When the records are reproduced, each one must match exactly, and no picture may be kept.

◆ ◆ ◆ ◆ ◆

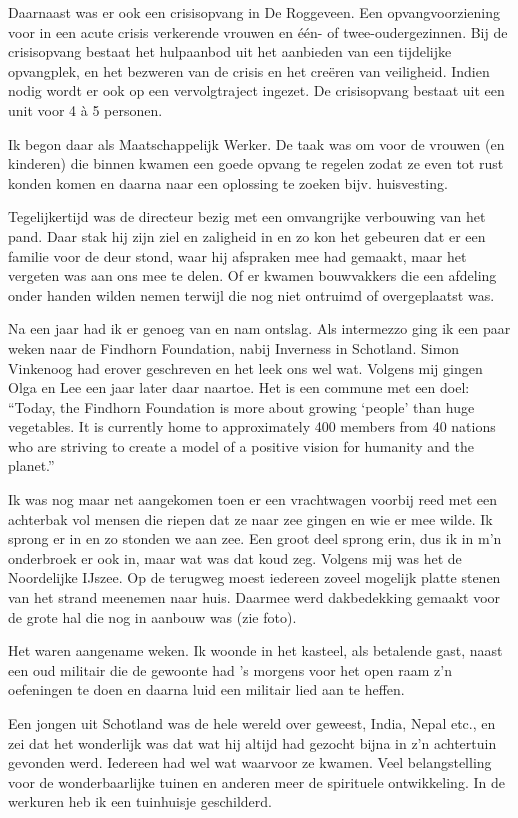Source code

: \documentclass[10pt,twoside,openright]{memoir}
\begin{document}
Daarnaast was er ook een crisisopvang in De Roggeveen. Een opvangvoorziening voor in een acute crisis verkerende vrouwen en één- of twee-oudergezinnen. Bij de crisisopvang bestaat het hulpaanbod uit het aanbieden van een tijdelijke opvangplek, en het bezweren van de crisis en het creëren van veiligheid. Indien nodig wordt er ook op een vervolgtraject ingezet. De crisisopvang bestaat uit een unit voor 4 à 5 personen.

Ik begon daar als Maatschappelijk Werker. De taak was om voor de vrouwen (en kinderen) die binnen kwamen een goede opvang te regelen zodat ze even tot rust konden komen en daarna naar een oplossing te zoeken bijv. huisvesting. 

Tegelijkertijd was de directeur bezig met een omvangrijke verbouwing van het pand. Daar stak hij zijn ziel en zaligheid in en zo kon het gebeuren dat er een familie voor de deur stond, waar hij afspraken mee had gemaakt, maar het vergeten was aan ons mee te delen. Of er kwamen bouwvakkers die een afdeling onder handen wilden nemen terwijl die nog niet ontruimd of overgeplaatst was. 

Na een jaar had ik er genoeg van en nam ontslag. Als intermezzo ging ik een paar weken naar de Findhorn Foundation, nabij Inverness in Schotland. Simon Vinkenoog had erover geschreven en het leek ons wel wat. Volgens mij gingen Olga en Lee een jaar later daar naartoe. Het is een commune met een doel: ``Today, the Findhorn Foundation is more about growing `people' than huge vegetables. It is currently home to approximately 400 members from 40 nations who are striving to create a model of a positive vision for humanity and the planet.''

Ik was nog maar net aangekomen toen er een vrachtwagen voorbij reed met een achterbak vol mensen die riepen dat ze naar zee gingen en wie er mee wilde. Ik sprong er in en zo stonden we aan zee. Een groot deel sprong erin, dus ik in m’n onderbroek er ook in, maar wat was dat koud zeg. Volgens mij was het de Noordelijke IJszee. Op de terugweg moest iedereen zoveel mogelijk platte stenen van het strand meenemen naar huis. Daarmee werd dakbedekking gemaakt voor de grote hal die nog in aanbouw was (zie foto). 

Het waren aangename weken. Ik woonde in het kasteel, als betalende gast, naast een oud militair die de gewoonte had ’s morgens voor het open raam z’n oefeningen te doen en daarna luid een militair lied aan te heffen. 

Een jongen uit Schotland was de hele wereld over geweest, India, Nepal etc., en zei dat het wonderlijk was dat wat hij altijd had gezocht bijna in z’n achtertuin gevonden werd. Iedereen had wel wat waarvoor ze kwamen. Veel belangstelling voor de wonderbaarlijke tuinen en anderen meer de spirituele ontwikkeling. In de werkuren heb ik een tuinhuisje geschilderd. 
\end{document}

◆ ◆ ◆ ◆ ◆

• [Result]:
Source code

: \documentclass[10pt,twoside,openright]{memoir}
\begin{document}
Daarnaast was er ook een crisisopvang in De Roggeveen. Een opvangvoorziening voor in een acute crisis verkerende vrouwen en één- of twee-oudergezinnen. Bij de crisisopvang bestaat het hulpaanbod uit het aanbieden van een tijdelijke opvangplek, en het bezweren van de crisis en het creëren van veiligheid. Indien nodig wordt er ook op een vervolgtraject ingezet. De crisisopvang bestaat uit een unit voor 4 à 5 personen.

Ik begon daar als Maatschappelijk Werker. De taak was om voor de vrouwen (en kinderen) die binnen kwamen een goede opvang te regelen zodat ze even tot rust konden komen en daarna naar een oplossing te zoeken bijv. huisvesting. 

Tegelijkertijd was de directeur bezig met een omvangrijke verbouwing van het pand. Daar stak hij zijn ziel en zaligheid in en zo kon het gebeuren dat er een familie voor de deur stond, waar hij afspraken mee had gemaakt, maar het vergeten was aan ons mee te delen. Of er kwamen bouwvakkers die een afdeling onder handen wilden nemen terwijl die nog niet ontruimd of overgeplaatst was. 

Na een jaar had ik er genoeg van en nam ontslag. Als intermezzo ging ik een paar weken naar de Findhorn Foundation, nabij Inverness in Schotland. Simon Vinkenoog had erover geschreven en het leek ons wel wat. Volgens mij gingen Olga en Lee een jaar later daar naartoe. Het is een commune met een doel: ``Today, the Findhorn Foundation is more about growing `people' than huge vegetables. It is currently home to approximately 400 members from 40 nations who are striving to create a model of a positive vision for humanity and the planet.''

Ik was nog maar net aangekomen toen er een vrachtwagen voorbij reed met een achterbak vol mensen die riepen dat ze naar zee gingen en wie er mee wilde. Ik sprong er in en zo stonden we aan zee. Een groot deel sprong erin, dus ik in m’n onderbroek er ook in, maar wat was dat koud zeg. Volgens mij was het de Noordelijke IJszee. Op de terugweg moest iedereen zoveel mogelijk platte stenen van het strand meenemen naar huis. Daarmee werd dakbedekking gemaakt voor de grote hal die nog in aanbouw was (zie foto). 

Het waren aangename weken. Ik woonde in het kasteel, als betalende gast, naast een oud militair die de gewoonte had ’s morgens voor het open raam z’n oefeningen te doen en daarna luid een militair lied aan te heffen. 

Een jongen uit Schotland was de hele wereld over geweest, India, Nepal etc., en zei dat het wonderlijk was dat wat hij altijd had gezocht bijna in z’n achtertuin gevonden werd. Iedereen had wel wat waarvoor ze kwamen. Veel belangstelling voor de wonderbaarlijke tuinen en anderen meer de spirituele ontwikkeling. In de werkuren heb ik een tuinhuisje geschilderd. 
\end{document}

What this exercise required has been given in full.